Government ‘misjudged the mood’: senator

“The government misjudged the mood of the electorate and put before them proposals which they didn’t explain and proposals which could have serious consequences,” Sen. Michael McDowell, an Independent who opposed both measures, told Irish broadcaster RTE.

Labour Party Leader Ivana Bacik told RTE that she supported the measures despite concerns over their wording but said the government had run a lacklustre campaign.

The debate was less charged than the arguments over abortion and gay marriage. Ireland’s main political parties all supported the changes, including centrist government coalition partners Fianna Fáil and Fine Gael and the biggest opposition party, Sinn Fein.

One political party that called for “no” votes was Aontú, a traditionalist group that split from Sinn Fein over the larger party’s backing for legal abortion.

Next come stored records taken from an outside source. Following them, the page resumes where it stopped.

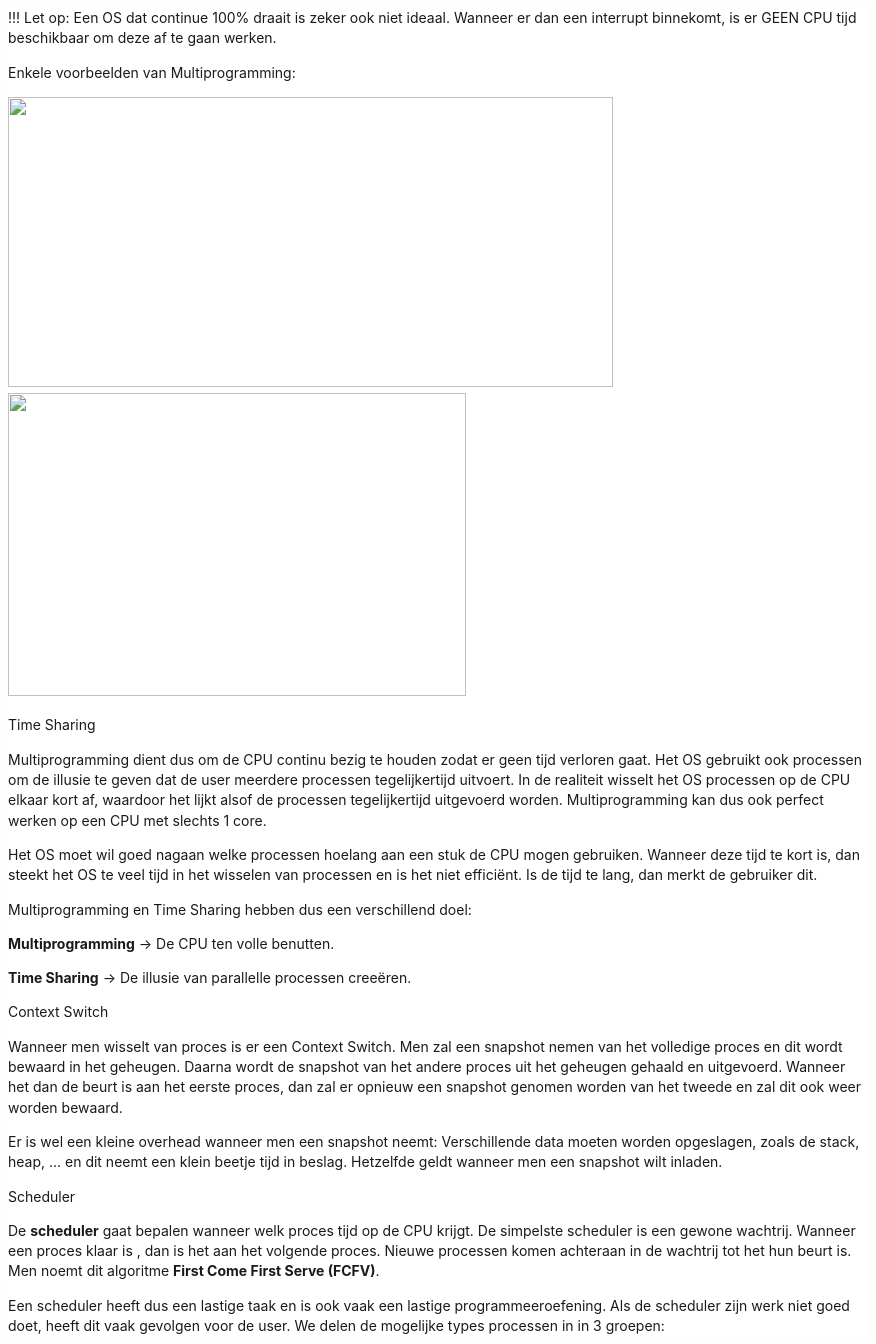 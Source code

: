 !!! Let op: Een OS dat continue 100% draait is zeker ook niet ideaal.
Wanneer er dan een interrupt binnekomt, is er GEEN CPU tijd beschikbaar
om deze af te gaan werken.

Enkele voorbeelden van Multiprogramming:

<img src="media/image29.png" style="width:6.3in;height:3.02639in" />

<img src="media/image30.png" style="width:4.77477in;height:3.16103in" />

<span class="mark">Time Sharing</span>

Multiprogramming dient dus om de CPU continu bezig te houden zodat er
geen tijd verloren gaat. <span class="mark">Het OS gebruikt ook
processen om de illusie te geven dat de user meerdere processen
tegelijkertijd uitvoert</span>. In de realiteit wisselt het OS processen
op de CPU elkaar kort af, waardoor het lijkt alsof de processen
tegelijkertijd uitgevoerd worden. Multiprogramming kan dus ook perfect
werken op een CPU met slechts 1 core.

Het OS moet wil goed nagaan welke processen hoelang aan een stuk de CPU
mogen gebruiken. Wanneer deze tijd te kort is, dan steekt het OS te veel
tijd in het wisselen van processen en is het niet efficiënt. Is de tijd
te lang, dan merkt de gebruiker dit.

Multiprogramming en Time Sharing hebben dus een verschillend doel:

**Multiprogramming** -\> De CPU ten volle benutten.

**Time Sharing** -\> De illusie van parallelle processen creeëren.

<span class="mark">Context Switch</span>

<span class="mark">Wanneer men wisselt van proces is er een Context
Switch</span>. Men zal een snapshot nemen van het volledige proces en
dit wordt bewaard in het geheugen. Daarna wordt de snapshot van het
andere proces uit het geheugen gehaald en uitgevoerd. Wanneer het dan de
beurt is aan het eerste proces, dan zal er opnieuw een snapshot genomen
worden van het tweede en zal dit ook weer worden bewaard.

Er is wel een kleine overhead wanneer men een snapshot neemt:
Verschillende data moeten worden opgeslagen, zoals de stack, heap, ...
en dit neemt een klein beetje tijd in beslag. Hetzelfde geldt wanneer
men een snapshot wilt inladen.

<span class="mark">Scheduler</span>

<span class="mark">De **scheduler** gaat bepalen wanneer welk proces
tijd op de CPU krijgt.</span> De simpelste scheduler is een gewone
wachtrij. Wanneer een proces klaar is , dan is het aan het volgende
proces. Nieuwe processen komen achteraan in de wachtrij tot het hun
beurt is. Men noemt dit algoritme **First Come First Serve (FCFV)**.

Een scheduler heeft dus een lastige taak en is ook vaak een lastige
programmeeroefening. Als de scheduler zijn werk niet goed doet, heeft
dit vaak gevolgen voor de user. We delen de mogelijke types processen in
in 3 groepen:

Peadar Tóibín, the leader of Aontú, said the government’s wording was so vague it would lead to legal wrangles, and most people “do not know what the meaning of a durable relationship is.”

The Free Legal Advice Centres, a legal charity, expressed concern that the change to the section on care contained “harmful stereotypes such as the concept that the provision of care … is the private responsibility of unpaid family members without any guarantee of state support.”

Some disability rights campaigners argued the emphasis on care treats disabled people as a burden, rather than as individuals with rights that should be guaranteed by the state.

Opinion polls had suggested support for the “yes” side on both votes, but many voters remained undecided as Friday’s polling neared.